Mas devemos prestar mais atenção à afirmação de Cristo, de que nada prestamos a Deus além do que ele tem o direito de reivindicar, mas estamos tão fortemente vinculados ao seu serviço, que devemos a ele tudo o que está em nosso poder. Consiste em duas cláusulas. Primeiro, nossa vida, até o fim de nosso curso, pertence inteiramente a Deus; de modo que, se uma pessoa gastasse uma parte dela em obediência a Deus, não teria o direito de negociar que descansasse pelo restante do tempo; como um número considerável de homens, depois de servir como soldados por dez anos, solicitaria com satisfação uma descarga. A seguir, segue a segunda cláusula, na qual já tocamos, que Deus não é obrigado a pagar-nos para contratar nenhum de nossos serviços. Lembremos cada um de nós que ele foi criado por Deus com o propósito de trabalhar e de ser vigorosamente empregado em sua obra; e que não apenas por um tempo limitado, mas até a própria morte e, além do mais, que ele não apenas viverá, mas morrerá para Deus, ( Romanos 14:8.)
Com relação ao mérito, devemos remover a dificuldade pela qual muitos estão perplexos; pois as Escrituras prometem tão freqüentemente uma recompensa por nossas obras, que pensam que isso lhes permite algum mérito. A resposta é fácil. Uma recompensa é prometida, não como uma dívida, mas pelo mero prazer de Deus. É um grande erro supor que exista uma relação mútua entre recompensa e mérito; pois é por seu próprio favor imerecido, e não pelo valor de nossas obras, que Deus é induzido a recompensá-las. Pelos compromissos da Lei (319) , reconheço prontamente que Deus está vinculado aos homens, se eles cumprirem plenamente tudo o que é exigido deles; mas, ainda assim, como essa é uma obrigação voluntária, permanece um princípio fixo: o homem não pode exigir nada de Deus, como se ele tivesse merecido alguma coisa. E assim a arrogância da carne cai no chão; pois, concedendo que qualquer homem cumprisse a Lei, ele não pode alegar que tem alguma reivindicação sobre Deus, tendo feito nada mais do que ele deveria fazer. Quando ele diz que somos servos não rentáveis, seu significado é que Deus não recebe de nós nada além do que é justamente devido, mas apenas coleta as receitas legais de seu domínio.

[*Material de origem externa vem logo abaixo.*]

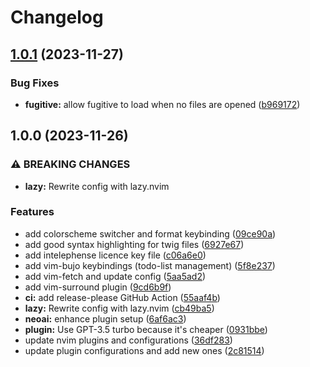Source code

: # Changelog

## [1.0.1](https://github.com/sleiphir/nvim/compare/v1.0.0...v1.0.1) (2023-11-27)


### Bug Fixes

* **fugitive:** allow fugitive to load when no files are opened ([b969172](https://github.com/sleiphir/nvim/commit/b969172234b77b06bc35c8f3ceb0319ad07ac4ca))

## 1.0.0 (2023-11-26)


### ⚠ BREAKING CHANGES

* **lazy:** Rewrite config with lazy.nvim

### Features

* add colorscheme switcher and format keybinding ([09ce90a](https://github.com/sleiphir/nvim/commit/09ce90a229fb98e9cb171e206cf5f74b1d6c1e5c))
* add good syntax highlighting for twig files ([6927e67](https://github.com/sleiphir/nvim/commit/6927e675d5ace508e897a56fc58dbdbaaf0d70b6))
* add intelephense licence key file ([c06a6e0](https://github.com/sleiphir/nvim/commit/c06a6e0fb825b08d33f4dfbd4d7c3fe1dfd92a32))
* add vim-bujo keybindings (todo-list management) ([5f8e237](https://github.com/sleiphir/nvim/commit/5f8e237669c6c2248f032a311cb3cba9797ff772))
* add vim-fetch and update config ([5aa5ad2](https://github.com/sleiphir/nvim/commit/5aa5ad219a6b25b05c3f39166c731982922bbdfd))
* add vim-surround plugin ([9cd6b9f](https://github.com/sleiphir/nvim/commit/9cd6b9f8f07285097b5efc6f9c34ef1ae42e8eb2))
* **ci:** add release-please GitHub Action ([55aaf4b](https://github.com/sleiphir/nvim/commit/55aaf4ba6efa2d4a3a612a6f56315e8de0b585f0))
* **lazy:** Rewrite config with lazy.nvim ([cb49ba5](https://github.com/sleiphir/nvim/commit/cb49ba5c9adf1f813547d1b1f7cea9402d06c255))
* **neoai:** enhance plugin setup ([6af6ac3](https://github.com/sleiphir/nvim/commit/6af6ac3fb47ed316dc38bd0f7fba9e58cb0aa524))
* **plugin:** Use GPT-3.5 turbo because it's cheaper ([0931bbe](https://github.com/sleiphir/nvim/commit/0931bbe80c502fbed751d314a0a3c431c605b7e1))
* update nvim plugins and configurations ([36df283](https://github.com/sleiphir/nvim/commit/36df2834e574f38f2b906b42234a1dbeb53b3d1d))
* update plugin configurations and add new ones ([2c81514](https://github.com/sleiphir/nvim/commit/2c815142218ddc90eb7002fa3720c73d60dccc4d))
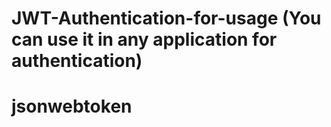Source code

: # JWT-Authentication-for-usage (You can use it in any application for authentication)
  # jsonwebtoken 
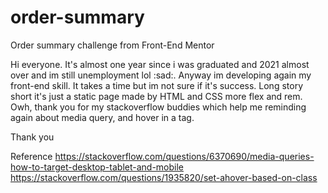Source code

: # order-summary
Order summary challenge from Front-End Mentor

Hi everyone. It's almost one year since i was graduated and 2021 almost over and im still unemployment lol :sad:. Anyway im developing again my front-end skill. It takes a time but im not sure if it's success. Long story short it's just a static page made by HTML and CSS more flex and rem. Owh, thank you for my stackoverflow buddies which help me reminding again about media query, and hover in a tag.

Thank you

Reference
https://stackoverflow.com/questions/6370690/media-queries-how-to-target-desktop-tablet-and-mobile
https://stackoverflow.com/questions/1935820/set-ahover-based-on-class
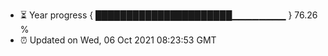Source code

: - ⏳ Year progress { ██████████████████████▁▁▁▁▁▁▁▁ } 76.26 %
- ⏰ Updated on Wed, 06 Oct 2021 08:23:53 GMT

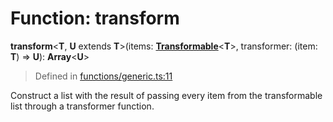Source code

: # Function: transform

**transform**&lt;**T**, **U** extends **T**>(items: [**Transformable**](functions/generic.ts)&lt;**T**>, transformer: (item: **T**) => **U**): **Array**&lt;**U**>

> Defined in [functions/generic.ts:11](functions/generic.ts:L11)

Construct a list with the result of passing every item from the transformable
list through a transformer function.
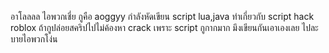 อาโลลลล ไอพวกเชี่ย กูคือ aoggyy กำลังหัดเขียน script lua,java ทำเกี่ยวกับ script hack roblox ถ้ากูปล่อยสคริปไปไม่ค้องหา crack เพราะ script กูกากมาก มึงเขียนกันเอาเองเลย
ไปละบายไอพวกโง่น
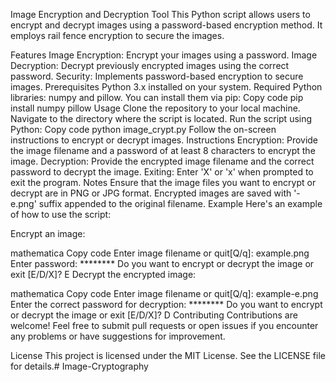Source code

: Image Encryption and Decryption Tool
This Python script allows users to encrypt and decrypt images using a password-based encryption method. It employs rail fence encryption to secure the images.

Features
Image Encryption: Encrypt your images using a password.
Image Decryption: Decrypt previously encrypted images using the correct password.
Security: Implements password-based encryption to secure images.
Prerequisites
Python 3.x installed on your system.
Required Python libraries: numpy and pillow. You can install them via pip:
Copy code
pip install numpy pillow
Usage
Clone the repository to your local machine.
Navigate to the directory where the script is located.
Run the script using Python:
Copy code
python image_crypt.py
Follow the on-screen instructions to encrypt or decrypt images.
Instructions
Encryption: Provide the image filename and a password of at least 8 characters to encrypt the image.
Decryption: Provide the encrypted image filename and the correct password to decrypt the image.
Exiting: Enter 'X' or 'x' when prompted to exit the program.
Notes
Ensure that the image files you want to encrypt or decrypt are in PNG or JPG format.
Encrypted images are saved with '-e.png' suffix appended to the original filename.
Example
Here's an example of how to use the script:

Encrypt an image:

mathematica
Copy code
Enter image filename or quit[Q/q]: example.png
Enter password: ********
Do you want to encrypt or decrypt the image or exit [E/D/X]? E
Decrypt the encrypted image:

mathematica
Copy code
Enter image filename or quit[Q/q]: example-e.png
Enter the correct password for decryption: ********
Do you want to encrypt or decrypt the image or exit [E/D/X]? D
Contributing
Contributions are welcome! Feel free to submit pull requests or open issues if you encounter any problems or have suggestions for improvement.

License
This project is licensed under the MIT License. See the LICENSE file for details.# Image-Cryptography
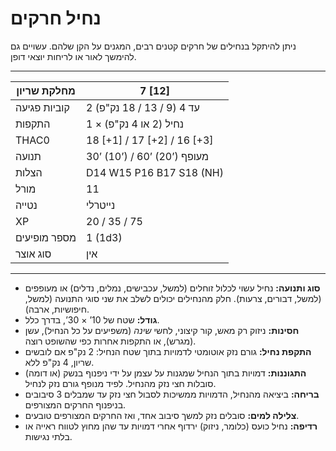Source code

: # נחיל חרקים

ניתן להיתקל בנחילים של חרקים קטנים רבים, המגנים על הקן שלהם. עשויים גם להימשך לאור או לריחות יוצאי דופן.

------

| מחלקת שריון     | 7 [12]                       |
| ---------------- | ---------------------------- |
| קוביות פגיעה     | 2 עד 4 (9 / 13 / 18 נק"פ)    |
| התקפות           | 1 × נחיל (2 או 4 נק"פ)       |
| THAC0            | 18 [+1] / 17 [+2] / 16 [+3]  |
| תנועה            | 30’ (10’) / 60’ (20’) מעופף  |
| הצלות            | D14 W15 P16 B17 S18 (NH)     |
| מורל             | 11                           |
| נטייה            | נייטרלי                     |
| XP               | 20 / 35 / 75                 |
| מספר מופיעים     | 1 (1d3)                      |
| סוג אוצר         | אין                          |

------

- **סוג ותנועה:** נחיל עשוי לכלול זוחלים (למשל, עכבישים, נמלים, נדלים) או מעופפים (למשל, דבורים, צרעות). חלק מהנחילים יכולים לשלב את שני סוגי התנועה (למשל, חיפושיות, ארבה).
- **גודל:** שטח של 10’ × 30’, בדרך כלל.
- **חסינות:** ניזוק רק מאש, קור קיצוני, לחשי *שינה* (משפיעים על כל הנחיל), עשן (מגרש), או התקפות אחרות כפי שהשופט רוצה.
- **התקפת נחיל:** גורם נזק אוטומטי לדמויות בתוך שטח הנחיל: 2 נק"פ אם לובשים שריון, 4 נק"פ ללא.
- **התגוננות:** דמויות בתוך הנחיל שמגנות על עצמן על ידי ניפנוף בנשק (או דומה) סובלות חצי נזק מהנחיל. לפיד מנופף גורם נזק לנחיל.
- **בריחה:** ביציאה מהנחיל, הדמויות ממשיכות לסבול חצי נזק עד שמבלים 3 סיבובים בניפנוף החרקים המצורפים.
- **צלילה למים:** סובלים נזק למשך סיבוב אחד, ואז החרקים המצורפים טובעים.
- **רדיפה:** נחיל כועס (כלומר, ניזוק) ירדוף אחרי דמויות עד שהן מחוץ לטווח ראייה או בלתי נגישות.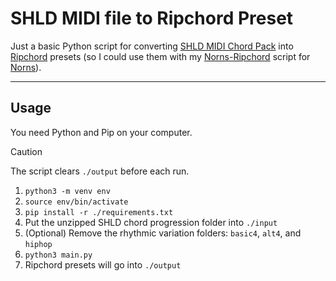 # SHLD MIDI file to Ripchord Preset

Just a basic Python script for converting [SHLD MIDI Chord Pack](https://github.com/ldrolez/free-midi-chords) into [Ripchord](https://trackbout.com/) presets (so I could use them with my [Norns-Ripchord](https://github.com/handeyeco/norns-ripchord) script for [Norns](https://monome.org/docs/norns/)).

---

## Usage

You need Python and Pip on your computer.

> [!CAUTION]
> The script clears `./output` before each run.

1. `python3 -m venv env`
2. `source env/bin/activate`
3. `pip install -r ./requirements.txt`
4. Put the unzipped SHLD chord progression folder into `./input`
5. (Optional) Remove the rhythmic variation folders: `basic4`, `alt4`, and `hiphop`
6. `python3 main.py`
7. Ripchord presets will go into `./output`
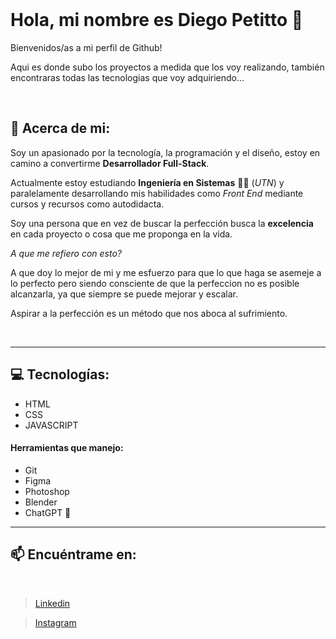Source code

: <br>

# Hola, mi nombre es Diego Petitto 👋

Bienvenidos/as a mi perfil de Github!

Aqui es donde subo los proyectos a medida que los voy realizando, también encontraras todas las tecnologias que voy adquiriendo...

<br>

## 👤 Acerca de mi:

 Soy un apasionado por la tecnología, la programación y el diseño, estoy en camino a convertirme **Desarrollador Full-Stack**. 

 Actualmente estoy estudiando **Ingeniería en Sistemas** 👨‍🎓 (*UTN*) y paralelamente desarrollando mis habilidades como *Front End* mediante cursos y recursos como autodidacta.

 Soy una persona que en vez de buscar la perfección busca la **excelencia** en cada proyecto o cosa que me proponga en la vida. 
 
  *A que me refiero con esto?*
 
  A que doy lo mejor de mi y me esfuerzo para que lo que haga se asemeje a lo perfecto pero siendo consciente de que la perfeccion no es posible alcanzarla, ya que siempre se puede mejorar y escalar. 
 
  Aspirar a la perfección es un método que nos aboca al sufrimiento.

<br>

---
## 💻 Tecnologías:

* HTML
* CSS
* JAVASCRIPT
  
#### Herramientas que manejo:

* Git
* Figma
* Photoshop
* Blender
* ChatGPT 🤖

---
## 📫 Encuéntrame en:
<br>

> [Linkedin](https://www.linkedin.com/in/diegopetitto04/) 

> [Instagram](https://www.instagram.com/diegopetitto_/)

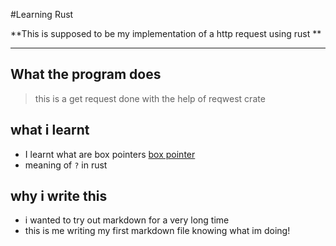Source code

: #Learning Rust

**This is supposed to be my implementation of a http request using rust **

---

## What the program does

> this is a get request done with the help of reqwest crate 

## what i learnt

 - I learnt what are box pointers [box pointer](https://doc.rust-lang.org/book/ch15-01-box.html#using-boxt-to-point-to-data-on-the-heap)
 - meaning of `?`  in rust 

## why i write this
 - i wanted to try out markdown for a very long time 
 - this is me writing my first markdown file knowing what im doing!

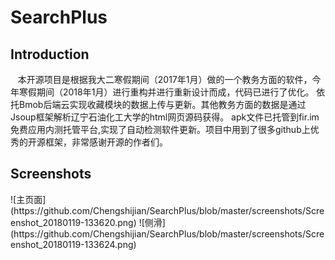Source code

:SearchPlus
==

Introduction
-

    本开源项目是根据我大二寒假期间（2017年1月）做的一个教务方面的软件，今年寒假期间（2018年1月）进行重构并进行重新设计而成，代码已进行了优化。
    依托Bmob后端云实现收藏模块的数据上传与更新。其他教务方面的数据是通过Jsoup框架解析辽宁石油化工大学的html网页源码获得。
    apk文件已托管到fir.im免费应用内测托管平台,实现了自动检测软件更新。项目中用到了很多github上优秀的开源框架，非常感谢开源的作者们。
    
Screenshots
-
<figure class="">
 <src="https://github.com/Chengshijian/SearchPlus/blob/master/screenshots/Screenshot_20180119-133620.png"/>
 <src="https://github.com/Chengshijian/SearchPlus/blob/master/screenshots/Screenshot_20180119-133624.png"/>
 </figure>
![主页面](https://github.com/Chengshijian/SearchPlus/blob/master/screenshots/Screenshot_20180119-133620.png)
![侧滑](https://github.com/Chengshijian/SearchPlus/blob/master/screenshots/Screenshot_20180119-133624.png)
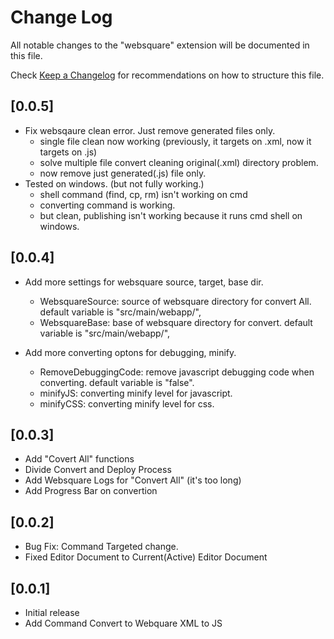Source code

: # Change Log

All notable changes to the "websquare" extension will be documented in this file.

Check [Keep a Changelog](http://keepachangelog.com/) for recommendations on how to structure this file.

## [0.0.5]

- Fix websqaure clean error. Just remove generated files only.
  - single file clean now working (previously, it targets on .xml, now it targets on .js)
  - solve multiple file convert cleaning original(.xml) directory problem.
  - now remove just generated(.js) file only.
- Tested on windows. (but not fully working.)
  - shell command (find, cp, rm) isn't working on cmd
  - converting command is working.
  - but clean, publishing isn't working because it runs cmd shell on windows.

## [0.0.4]

- Add more settings for websquare source, target, base dir.

  - WebsquareSource: source of websquare directory for convert All. default variable is "src/main/webapp/",
  - WebsquareBase: base of websquare directory for convert. default variable is "src/main/webapp/",

- Add more converting optons for debugging, minify.

  - RemoveDebuggingCode: remove javascript debugging code when converting. default variable is "false".
  - minifyJS: converting minify level for javascript.
  - minifyCSS: converting minify level for css.

## [0.0.3]

- Add "Covert All" functions
- Divide Convert and Deploy Process
- Add Websquare Logs for "Convert All" (it's too long)
- Add Progress Bar on convertion

## [0.0.2]

- Bug Fix: Command Targeted change.
- Fixed Editor Document to Current(Active) Editor Document

## [0.0.1]

- Initial release
- Add Command Convert to Webquare XML to JS
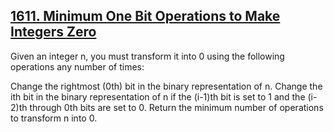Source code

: ## [1611. Minimum One Bit Operations to Make Integers Zero](https://leetcode.com/problems/minimum-one-bit-operations-to-make-integers-zero)

Given an integer n, you must transform it into 0 using the following operations any number of times:

Change the rightmost (0th) bit in the binary representation of n.
Change the ith bit in the binary representation of n if the (i-1)th bit is set to 1 and the (i-2)th through 0th bits are set to 0.
Return the minimum number of operations to transform n into 0.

Portanto, existem dois princípios que devem ser mantidos: primeiro, que Deus naturalmente não nos deve nada, e que todos os serviços que prestamos a ele não valem uma única gota; segundo, que, de acordo com os compromissos da Lei, uma recompensa é atribuída às obras, não por causa de seu valor, mas porque Deus tem o prazer de se tornar nosso devedor. (320) Isso demonstraria ingratidão intolerável, se em tal terreno qualquer pessoa se entregasse a uma orgulhosa vanglória. A bondade e a liberalidade que Deus exerce em relação a nós estão tão longe de nos dar o direito de inchar com uma confiança tola, que apenas estamos sujeitos a obrigações mais profundas para com Ele. Sempre que encontramos a palavra recompensa, ou sempre que ocorre em nossa lembrança, vejamos isso como o ato culminante da bondade de Deus para nós, que , embora estejamos completamente em dívida com ele, ele condescende em fazer uma barganha conosco. Tanto mais detestável é a invenção dos sofistas, que tiveram o descaramento de forjar uma espécie de mérito, que professa ser fundamentado em uma reivindicação justa. (321) A palavra mérito, tomada por si só, era suficientemente profana e inconsistente com o padrão de piedade; mas intoxicar homens com orgulho diabólico, como se pudessem merecer alguma coisa por uma justa reivindicação, é muito pior.